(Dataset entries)
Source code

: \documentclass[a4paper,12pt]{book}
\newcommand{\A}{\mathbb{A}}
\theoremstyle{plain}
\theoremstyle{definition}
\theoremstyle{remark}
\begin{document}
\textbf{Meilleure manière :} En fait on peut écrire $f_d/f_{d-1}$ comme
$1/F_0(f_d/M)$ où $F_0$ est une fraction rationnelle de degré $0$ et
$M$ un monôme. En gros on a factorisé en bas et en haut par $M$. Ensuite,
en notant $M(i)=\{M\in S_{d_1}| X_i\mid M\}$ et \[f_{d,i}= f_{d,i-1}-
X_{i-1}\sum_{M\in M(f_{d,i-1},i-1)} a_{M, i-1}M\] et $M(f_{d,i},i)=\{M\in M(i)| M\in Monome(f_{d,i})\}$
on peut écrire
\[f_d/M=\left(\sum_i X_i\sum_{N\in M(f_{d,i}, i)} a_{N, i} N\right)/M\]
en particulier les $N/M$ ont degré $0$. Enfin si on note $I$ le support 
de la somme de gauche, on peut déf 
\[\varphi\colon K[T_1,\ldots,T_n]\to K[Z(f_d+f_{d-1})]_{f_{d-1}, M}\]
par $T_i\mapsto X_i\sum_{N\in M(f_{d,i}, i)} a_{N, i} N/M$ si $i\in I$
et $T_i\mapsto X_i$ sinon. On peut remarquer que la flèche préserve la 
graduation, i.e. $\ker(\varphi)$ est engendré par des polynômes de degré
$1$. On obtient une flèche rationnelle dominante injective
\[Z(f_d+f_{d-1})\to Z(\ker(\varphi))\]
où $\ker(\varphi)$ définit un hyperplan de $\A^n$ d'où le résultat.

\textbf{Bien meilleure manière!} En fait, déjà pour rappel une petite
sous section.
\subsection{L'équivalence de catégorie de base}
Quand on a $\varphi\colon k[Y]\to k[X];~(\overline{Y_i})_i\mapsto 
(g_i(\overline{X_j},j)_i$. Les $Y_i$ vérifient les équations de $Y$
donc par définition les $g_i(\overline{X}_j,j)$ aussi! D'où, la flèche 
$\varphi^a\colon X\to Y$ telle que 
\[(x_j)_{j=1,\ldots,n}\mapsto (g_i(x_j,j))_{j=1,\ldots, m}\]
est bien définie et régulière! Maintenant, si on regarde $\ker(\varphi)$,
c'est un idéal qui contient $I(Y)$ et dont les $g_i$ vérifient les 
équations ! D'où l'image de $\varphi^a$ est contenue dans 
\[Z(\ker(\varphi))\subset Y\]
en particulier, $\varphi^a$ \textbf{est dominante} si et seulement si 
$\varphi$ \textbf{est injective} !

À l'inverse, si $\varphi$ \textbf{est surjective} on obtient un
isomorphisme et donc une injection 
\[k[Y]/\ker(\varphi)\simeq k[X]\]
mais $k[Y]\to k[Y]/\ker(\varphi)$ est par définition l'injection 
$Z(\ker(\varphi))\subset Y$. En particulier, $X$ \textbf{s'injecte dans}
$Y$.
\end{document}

Your objective >> Working through the records, find each line containing the word "flèche" and copy it.

Written solution >>
et $T_i\mapsto X_i$ sinon. On peut remarquer que la flèche préserve la 
$1$. On obtient une flèche rationnelle dominante injective
donc par définition les $g_i(\overline{X}_j,j)$ aussi! D'où, la flèche 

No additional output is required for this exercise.